(PROBLEM TO SOLVE): Please say how many lines in the records contain the word "Authentication", giving only the number.

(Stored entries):
____

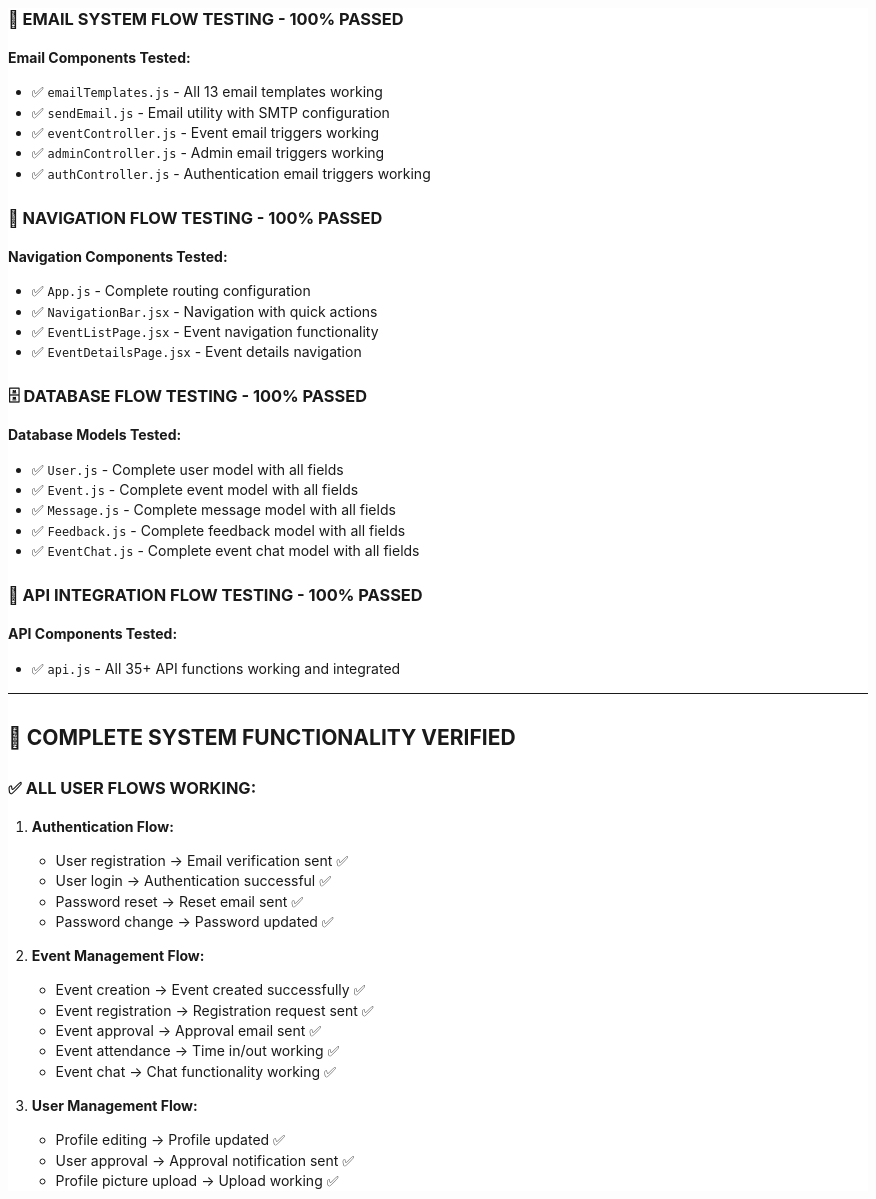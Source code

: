 ### **📧 EMAIL SYSTEM FLOW TESTING - 100% PASSED**

**Email Components Tested:**
- ✅ `emailTemplates.js` - All 13 email templates working
- ✅ `sendEmail.js` - Email utility with SMTP configuration
- ✅ `eventController.js` - Event email triggers working
- ✅ `adminController.js` - Admin email triggers working
- ✅ `authController.js` - Authentication email triggers working

### **🧭 NAVIGATION FLOW TESTING - 100% PASSED**

**Navigation Components Tested:**
- ✅ `App.js` - Complete routing configuration
- ✅ `NavigationBar.jsx` - Navigation with quick actions
- ✅ `EventListPage.jsx` - Event navigation functionality
- ✅ `EventDetailsPage.jsx` - Event details navigation

### **🗄️ DATABASE FLOW TESTING - 100% PASSED**

**Database Models Tested:**
- ✅ `User.js` - Complete user model with all fields
- ✅ `Event.js` - Complete event model with all fields
- ✅ `Message.js` - Complete message model with all fields
- ✅ `Feedback.js` - Complete feedback model with all fields
- ✅ `EventChat.js` - Complete event chat model with all fields

### **🔗 API INTEGRATION FLOW TESTING - 100% PASSED**

**API Components Tested:**
- ✅ `api.js` - All 35+ API functions working and integrated

---

## 🎯 **COMPLETE SYSTEM FUNCTIONALITY VERIFIED**

### **✅ ALL USER FLOWS WORKING:**

1. **Authentication Flow:**
   - User registration → Email verification sent ✅
   - User login → Authentication successful ✅
   - Password reset → Reset email sent ✅
   - Password change → Password updated ✅

2. **Event Management Flow:**
   - Event creation → Event created successfully ✅
   - Event registration → Registration request sent ✅
   - Event approval → Approval email sent ✅
   - Event attendance → Time in/out working ✅
   - Event chat → Chat functionality working ✅

3. **User Management Flow:**
   - Profile editing → Profile updated ✅
   - User approval → Approval notification sent ✅
   - Profile picture upload → Upload working ✅
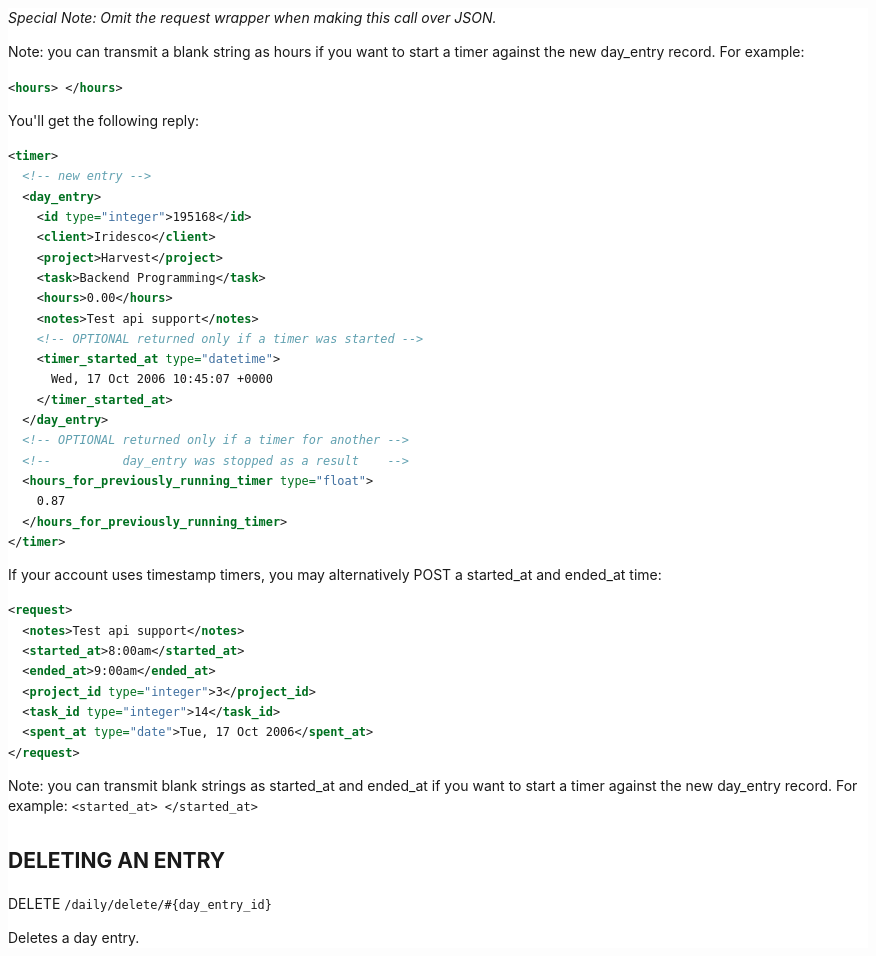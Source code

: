 _Special Note: Omit the request wrapper when making this call over JSON._

Note: you can transmit a blank string as hours if you want to start a timer against the new day_entry record. For example:

```xml
<hours> </hours>
```

You'll get the following reply:

```xml
<timer>
  <!-- new entry -->
  <day_entry>
    <id type="integer">195168</id>
    <client>Iridesco</client>
    <project>Harvest</project>
    <task>Backend Programming</task>
    <hours>0.00</hours>
    <notes>Test api support</notes>
    <!-- OPTIONAL returned only if a timer was started -->
    <timer_started_at type="datetime">
      Wed, 17 Oct 2006 10:45:07 +0000
    </timer_started_at>
  </day_entry>
  <!-- OPTIONAL returned only if a timer for another -->
  <!--          day_entry was stopped as a result    -->
  <hours_for_previously_running_timer type="float">
    0.87
  </hours_for_previously_running_timer>
</timer>
```

If your account uses timestamp timers, you may alternatively POST a started_at and ended_at time:

```xml
<request>
  <notes>Test api support</notes>
  <started_at>8:00am</started_at>
  <ended_at>9:00am</ended_at>
  <project_id type="integer">3</project_id>
  <task_id type="integer">14</task_id>
  <spent_at type="date">Tue, 17 Oct 2006</spent_at>
</request>
```

Note: you can transmit blank strings as started_at and ended_at if you want to start a timer against the new day_entry record. For example: `<started_at> </started_at>`

## DELETING AN ENTRY

DELETE `/daily/delete/#{day_entry_id}`

Deletes a day entry.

____

(OUTPUT): 3